SZ: Wie oft merken Paare während der Therapie, dass ihre Beziehung doch keinen Sinn mehr macht?
Retzer: Vielleicht maximal ein Viertel meiner Klienten. Die Tatsache, sich zu einer Paartherapie durchzuringen, ist prognostisch schon ein gutes Zeichen.
SZ: Obwohl man dabei ja ebenjene Exklusivität aufgibt, die eine Beziehung mit ausmacht.
Retzer: Genau. Und hier beginnt die Kunst der Paartherapie. Wie muss ein Therapeut sich verhalten, dass er sich nicht zu pflegeleicht einklinkt in eine Beziehung und daraus einen flotten Dreier macht?
SZ: Ja, wie?
Retzer: Indem er sich so früh wie möglich wieder verabschiedet. Ich pflege dazu die lange Kurztherapie: relativ kurz, was die Anzahl der Sitzung betrifft, dazwischen lange Intervalle, so dass es nicht zur Illusion kommt, ich sei ein Bestandteil der Beziehung geworden oder gar notwendig.
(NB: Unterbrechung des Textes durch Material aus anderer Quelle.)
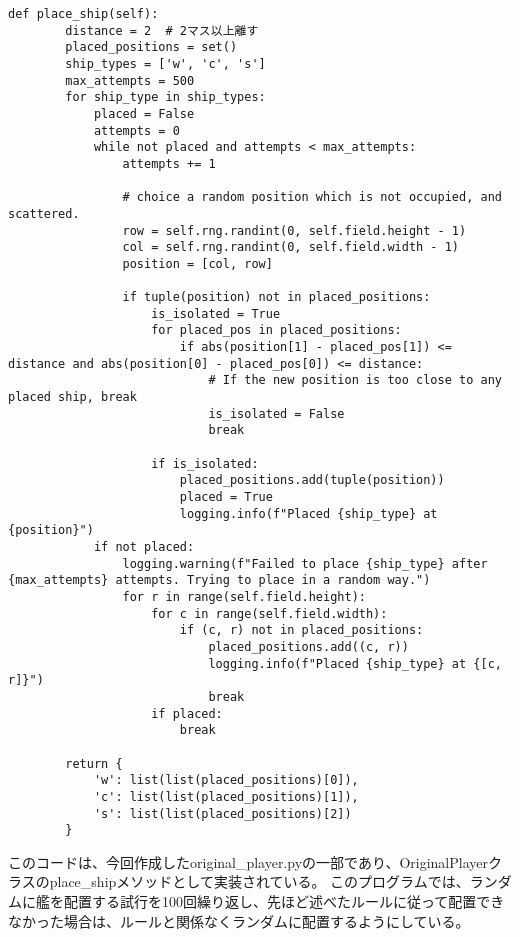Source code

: \documentclass[a4paper,10pt]{ltjsarticle}
\begin{document}
\begin{verbatim}
def place_ship(self):
        distance = 2  # 2マス以上離す
        placed_positions = set()
        ship_types = ['w', 'c', 's']
        max_attempts = 500
        for ship_type in ship_types:
            placed = False
            attempts = 0
            while not placed and attempts < max_attempts:
                attempts += 1

                # choice a random position which is not occupied, and scattered.
                row = self.rng.randint(0, self.field.height - 1)
                col = self.rng.randint(0, self.field.width - 1)
                position = [col, row]

                if tuple(position) not in placed_positions:
                    is_isolated = True
                    for placed_pos in placed_positions:
                        if abs(position[1] - placed_pos[1]) <= distance and abs(position[0] - placed_pos[0]) <= distance:
                            # If the new position is too close to any placed ship, break
                            is_isolated = False
                            break
                    
                    if is_isolated:
                        placed_positions.add(tuple(position))
                        placed = True
                        logging.info(f"Placed {ship_type} at {position}")
            if not placed:
                logging.warning(f"Failed to place {ship_type} after {max_attempts} attempts. Trying to place in a random way.")
                for r in range(self.field.height):
                    for c in range(self.field.width):
                        if (c, r) not in placed_positions:
                            placed_positions.add((c, r))
                            logging.info(f"Placed {ship_type} at {[c, r]}")
                            break
                    if placed:
                        break

        return {
            'w': list(list(placed_positions)[0]),
            'c': list(list(placed_positions)[1]),
            's': list(list(placed_positions)[2])
        }
\end{verbatim}

このコードは、今回作成したoriginal\_player.pyの一部であり、OriginalPlayerクラスのplace\_shipメソッドとして実装されている。
このプログラムでは、ランダムに艦を配置する試行を100回繰り返し、先ほど述べたルールに従って配置できなかった場合は、ルールと関係なくランダムに配置するようにしている。



\printbibliography
\end{document}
SZ: Kommen die Partner immer mit einer gemeinsamen Motivation zu Ihnen?
Retzer: Die Ziele sind nicht immer deckungsgleich. Manchmal ist die Sitzung eine moralische Unkostenreduktionsveranstaltung, das heißt, einer will die Beziehung beenden, aber statt zu sagen "Ich verlasse dich" und damit die Schuld auf sich zu nehmen, schlägt er eine Paartherapie vor. Da kommt zwar nix raus, aber er kann beruhigt sagen: An mir hat's nicht gelegen.
SZ: Unterscheiden sich die Geschlechter bei der Konfliktbewältigung?
Retzer: Absolut. Vielen Männer fällt noch nicht mal auf, dass etwas nicht stimmt, oder um es mit Karl Valentin zu sagen: Das ignorieren wir nicht einmal. Die meisten Paartherapien gehen deshalb von den Frauen aus.
SZ: Welche Rolle spielt Sex bei Ihren Klienten?
Retzer: Sex ist heute ja fast Leistungssport, den man betreiben muss, um auf der Höhe der Zeit zu sein. Früher suchte man medizinische Hilfe bei vorzeitigem Samenerguss und bei Scheidenkrämpfen. Heute ist der Hit unter den Beschwerden die Lustlosigkeit.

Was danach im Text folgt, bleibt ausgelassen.